[AVAILABLE DATA — start]

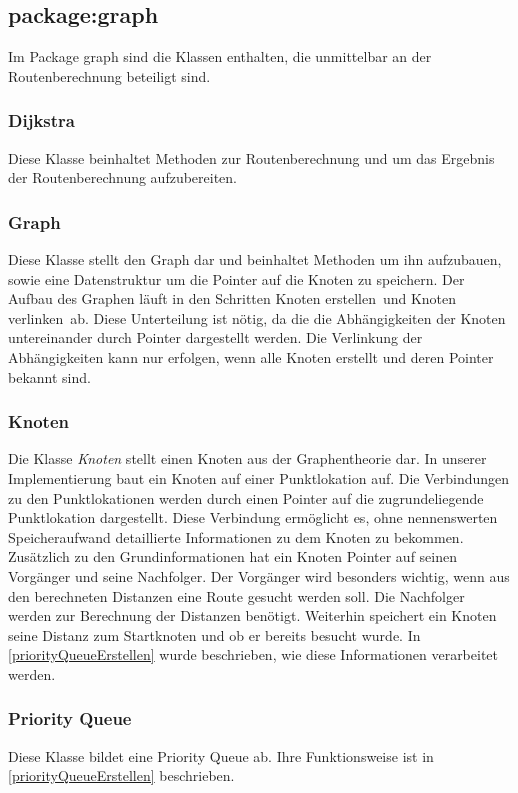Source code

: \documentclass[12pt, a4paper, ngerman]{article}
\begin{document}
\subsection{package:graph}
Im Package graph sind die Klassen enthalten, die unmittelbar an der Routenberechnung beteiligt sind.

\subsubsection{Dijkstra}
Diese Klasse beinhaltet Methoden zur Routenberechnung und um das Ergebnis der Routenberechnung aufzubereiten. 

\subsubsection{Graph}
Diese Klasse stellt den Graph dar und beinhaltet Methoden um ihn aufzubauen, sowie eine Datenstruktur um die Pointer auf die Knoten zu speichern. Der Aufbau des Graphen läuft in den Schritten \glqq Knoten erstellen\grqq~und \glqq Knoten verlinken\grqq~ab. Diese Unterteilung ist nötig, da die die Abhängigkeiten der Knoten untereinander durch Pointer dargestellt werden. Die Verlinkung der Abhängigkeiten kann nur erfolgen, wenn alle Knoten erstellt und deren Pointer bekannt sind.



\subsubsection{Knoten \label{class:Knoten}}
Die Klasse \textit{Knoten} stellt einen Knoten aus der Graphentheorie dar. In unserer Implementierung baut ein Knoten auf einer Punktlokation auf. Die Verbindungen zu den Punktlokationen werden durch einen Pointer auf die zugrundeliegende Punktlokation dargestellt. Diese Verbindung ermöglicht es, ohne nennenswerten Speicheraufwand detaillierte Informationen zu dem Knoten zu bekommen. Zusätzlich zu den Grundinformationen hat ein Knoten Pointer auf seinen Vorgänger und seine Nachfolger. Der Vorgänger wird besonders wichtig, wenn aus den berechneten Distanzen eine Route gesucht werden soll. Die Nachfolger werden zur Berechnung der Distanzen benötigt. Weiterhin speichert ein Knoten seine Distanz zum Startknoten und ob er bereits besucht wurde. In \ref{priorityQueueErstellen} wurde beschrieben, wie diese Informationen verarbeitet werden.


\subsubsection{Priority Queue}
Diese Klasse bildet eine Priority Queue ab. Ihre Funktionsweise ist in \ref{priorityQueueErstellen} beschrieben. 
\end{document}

[AVAILABLE DATA — finish]
[AVAILABLE DATA — start]

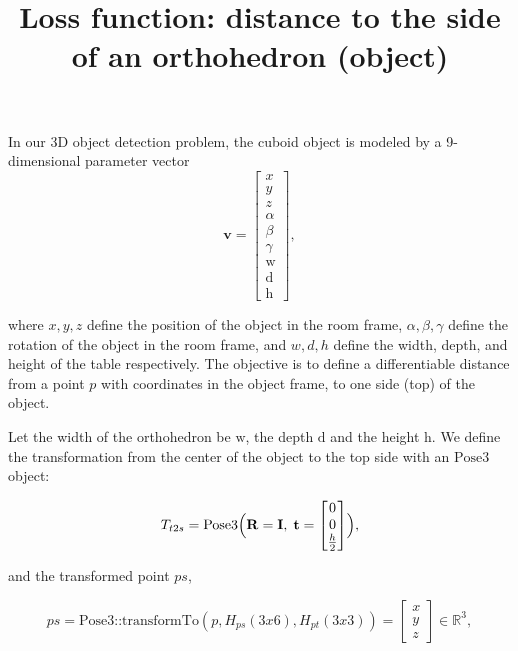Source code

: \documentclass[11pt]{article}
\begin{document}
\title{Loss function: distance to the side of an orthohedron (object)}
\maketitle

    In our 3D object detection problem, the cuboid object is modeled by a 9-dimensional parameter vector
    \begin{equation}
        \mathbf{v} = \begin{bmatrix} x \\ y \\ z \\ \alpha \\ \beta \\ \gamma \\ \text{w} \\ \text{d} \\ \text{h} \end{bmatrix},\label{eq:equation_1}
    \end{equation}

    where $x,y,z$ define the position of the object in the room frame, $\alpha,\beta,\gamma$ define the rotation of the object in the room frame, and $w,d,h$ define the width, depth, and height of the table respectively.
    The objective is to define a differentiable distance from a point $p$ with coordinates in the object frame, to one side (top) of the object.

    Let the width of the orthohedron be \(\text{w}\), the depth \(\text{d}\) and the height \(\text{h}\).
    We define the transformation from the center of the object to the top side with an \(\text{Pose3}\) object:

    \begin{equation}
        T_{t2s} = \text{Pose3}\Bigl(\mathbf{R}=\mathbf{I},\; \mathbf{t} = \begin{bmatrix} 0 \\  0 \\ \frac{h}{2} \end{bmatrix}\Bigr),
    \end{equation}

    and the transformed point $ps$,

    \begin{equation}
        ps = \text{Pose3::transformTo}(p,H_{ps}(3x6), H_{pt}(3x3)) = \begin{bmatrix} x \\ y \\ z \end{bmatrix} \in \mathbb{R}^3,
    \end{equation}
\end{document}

[AVAILABLE DATA — finish]
[AVAILABLE DATA — start]

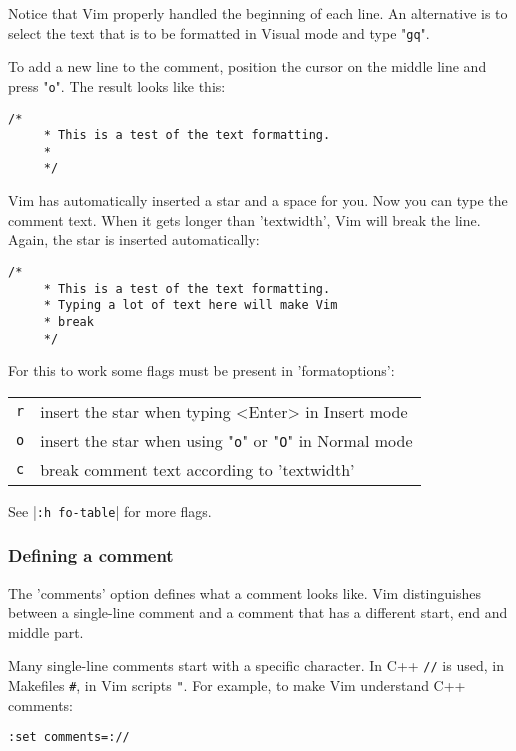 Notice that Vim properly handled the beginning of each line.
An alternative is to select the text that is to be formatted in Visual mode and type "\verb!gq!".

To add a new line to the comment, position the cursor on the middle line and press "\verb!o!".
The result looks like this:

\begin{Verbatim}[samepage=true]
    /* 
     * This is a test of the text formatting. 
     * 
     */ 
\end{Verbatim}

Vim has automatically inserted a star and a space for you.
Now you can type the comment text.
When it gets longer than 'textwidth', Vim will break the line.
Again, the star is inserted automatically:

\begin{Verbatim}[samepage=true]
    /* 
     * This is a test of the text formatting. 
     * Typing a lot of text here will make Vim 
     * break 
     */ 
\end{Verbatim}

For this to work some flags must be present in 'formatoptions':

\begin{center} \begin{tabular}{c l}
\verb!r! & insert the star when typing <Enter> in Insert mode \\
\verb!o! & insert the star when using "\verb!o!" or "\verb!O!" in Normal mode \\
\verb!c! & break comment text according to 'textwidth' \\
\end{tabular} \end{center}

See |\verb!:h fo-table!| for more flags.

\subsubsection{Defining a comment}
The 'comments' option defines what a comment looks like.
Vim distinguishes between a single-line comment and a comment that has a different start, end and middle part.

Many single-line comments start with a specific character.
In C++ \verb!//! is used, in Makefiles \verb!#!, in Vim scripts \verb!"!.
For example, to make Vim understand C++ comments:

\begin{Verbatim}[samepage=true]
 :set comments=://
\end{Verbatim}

[AVAILABLE DATA — finish]

*TASK STATEMENT*
For each line in the entries that holds "beta", return that line.

*YOUR RESPONSE*
        \mathbf{v} = \begin{bmatrix} x \\ y \\ z \\ \alpha \\ \beta \\ \gamma \\ \text{w} \\ \text{d} \\ \text{h} \end{bmatrix},\label{eq:equation_1}
    where $x,y,z$ define the position of the object in the room frame, $\alpha,\beta,\gamma$ define the rotation of the object in the room frame, and $w,d,h$ define the width, depth, and height of the table respectively.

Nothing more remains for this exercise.